[Items listed in a dataset]

===

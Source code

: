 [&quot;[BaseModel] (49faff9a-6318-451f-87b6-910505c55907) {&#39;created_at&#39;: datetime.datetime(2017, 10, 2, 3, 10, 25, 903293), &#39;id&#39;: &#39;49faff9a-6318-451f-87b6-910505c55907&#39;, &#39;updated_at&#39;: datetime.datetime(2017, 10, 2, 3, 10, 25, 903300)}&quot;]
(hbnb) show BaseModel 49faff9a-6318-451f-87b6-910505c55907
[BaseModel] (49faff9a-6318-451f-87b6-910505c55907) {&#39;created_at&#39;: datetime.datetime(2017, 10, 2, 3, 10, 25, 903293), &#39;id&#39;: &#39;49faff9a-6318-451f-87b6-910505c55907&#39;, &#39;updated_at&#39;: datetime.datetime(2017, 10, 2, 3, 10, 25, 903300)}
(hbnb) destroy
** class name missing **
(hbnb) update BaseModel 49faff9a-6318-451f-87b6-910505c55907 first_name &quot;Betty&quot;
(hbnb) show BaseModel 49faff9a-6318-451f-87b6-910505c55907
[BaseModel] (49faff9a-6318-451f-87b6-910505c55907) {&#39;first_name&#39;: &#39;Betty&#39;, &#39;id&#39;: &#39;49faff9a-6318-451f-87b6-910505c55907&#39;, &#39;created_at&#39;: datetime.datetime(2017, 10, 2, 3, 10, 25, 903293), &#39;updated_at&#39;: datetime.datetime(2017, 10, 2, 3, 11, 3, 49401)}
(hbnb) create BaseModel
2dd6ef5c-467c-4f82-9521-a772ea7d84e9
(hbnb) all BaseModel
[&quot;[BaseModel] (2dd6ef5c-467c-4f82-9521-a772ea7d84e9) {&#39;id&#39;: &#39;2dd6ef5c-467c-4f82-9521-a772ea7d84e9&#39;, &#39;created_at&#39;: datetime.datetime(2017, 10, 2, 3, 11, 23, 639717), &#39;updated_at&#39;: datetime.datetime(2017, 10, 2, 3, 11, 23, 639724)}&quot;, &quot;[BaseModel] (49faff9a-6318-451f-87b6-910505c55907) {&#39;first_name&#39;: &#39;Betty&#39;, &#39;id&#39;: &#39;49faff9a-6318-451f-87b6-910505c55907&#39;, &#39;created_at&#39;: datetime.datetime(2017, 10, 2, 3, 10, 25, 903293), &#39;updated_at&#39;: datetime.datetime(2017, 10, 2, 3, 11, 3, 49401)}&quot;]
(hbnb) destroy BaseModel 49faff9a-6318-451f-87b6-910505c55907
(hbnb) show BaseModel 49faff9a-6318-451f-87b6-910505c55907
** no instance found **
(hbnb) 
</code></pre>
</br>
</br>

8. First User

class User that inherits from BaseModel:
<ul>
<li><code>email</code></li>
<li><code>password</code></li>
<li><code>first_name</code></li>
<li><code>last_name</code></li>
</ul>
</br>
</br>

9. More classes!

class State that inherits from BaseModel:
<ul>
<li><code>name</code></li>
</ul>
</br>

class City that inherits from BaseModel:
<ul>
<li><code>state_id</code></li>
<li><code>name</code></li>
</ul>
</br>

===

Work to complete:
The word "from" appears in some of the lines above. Copy those lines.

Exercise output:
class User that inherits from BaseModel:
class State that inherits from BaseModel:
class City that inherits from BaseModel:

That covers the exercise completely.